* TASK TO CARRY OUT
Could you copy, word for word, only the lines from the one containing "-Random.nextPrintableChar." through the last line of the records below, both included?
Start of DATA
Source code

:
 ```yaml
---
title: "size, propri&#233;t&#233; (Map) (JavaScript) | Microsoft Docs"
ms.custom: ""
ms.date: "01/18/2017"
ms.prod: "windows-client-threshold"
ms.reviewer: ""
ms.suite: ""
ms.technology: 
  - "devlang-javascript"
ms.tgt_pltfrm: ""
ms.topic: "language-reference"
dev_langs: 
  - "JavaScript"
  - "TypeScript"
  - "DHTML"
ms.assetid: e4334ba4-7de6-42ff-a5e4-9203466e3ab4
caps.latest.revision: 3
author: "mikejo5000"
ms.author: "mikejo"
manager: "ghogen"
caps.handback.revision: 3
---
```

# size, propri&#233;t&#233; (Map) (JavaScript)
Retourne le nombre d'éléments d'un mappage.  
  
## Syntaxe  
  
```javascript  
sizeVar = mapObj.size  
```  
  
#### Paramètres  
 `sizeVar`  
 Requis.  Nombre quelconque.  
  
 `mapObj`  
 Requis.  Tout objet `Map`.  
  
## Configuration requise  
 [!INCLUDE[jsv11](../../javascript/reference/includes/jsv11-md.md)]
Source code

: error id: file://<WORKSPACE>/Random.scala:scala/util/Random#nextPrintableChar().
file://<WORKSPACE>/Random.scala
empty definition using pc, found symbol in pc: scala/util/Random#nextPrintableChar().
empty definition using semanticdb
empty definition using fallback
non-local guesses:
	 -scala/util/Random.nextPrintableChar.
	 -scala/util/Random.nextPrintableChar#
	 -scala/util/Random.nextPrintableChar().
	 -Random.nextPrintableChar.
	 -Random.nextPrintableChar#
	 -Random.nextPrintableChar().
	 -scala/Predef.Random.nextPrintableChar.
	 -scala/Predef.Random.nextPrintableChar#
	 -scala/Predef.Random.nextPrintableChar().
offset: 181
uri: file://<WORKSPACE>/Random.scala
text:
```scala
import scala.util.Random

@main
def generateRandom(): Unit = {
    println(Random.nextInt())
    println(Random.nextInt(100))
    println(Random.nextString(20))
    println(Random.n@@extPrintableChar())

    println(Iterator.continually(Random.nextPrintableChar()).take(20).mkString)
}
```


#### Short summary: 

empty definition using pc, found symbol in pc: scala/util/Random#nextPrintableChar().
End of DATA
* RESULT
	 -Random.nextPrintableChar.
	 -Random.nextPrintableChar#
	 -Random.nextPrintableChar().
	 -scala/Predef.Random.nextPrintableChar.
	 -scala/Predef.Random.nextPrintableChar#
	 -scala/Predef.Random.nextPrintableChar().
offset: 181
uri: file://<WORKSPACE>/Random.scala
text:
```scala
import scala.util.Random

@main
def generateRandom(): Unit = {
    println(Random.nextInt())
    println(Random.nextInt(100))
    println(Random.nextString(20))
    println(Random.n@@extPrintableChar())

    println(Iterator.continually(Random.nextPrintableChar()).take(20).mkString)
}
```


#### Short summary: 

empty definition using pc, found symbol in pc: scala/util/Random#nextPrintableChar().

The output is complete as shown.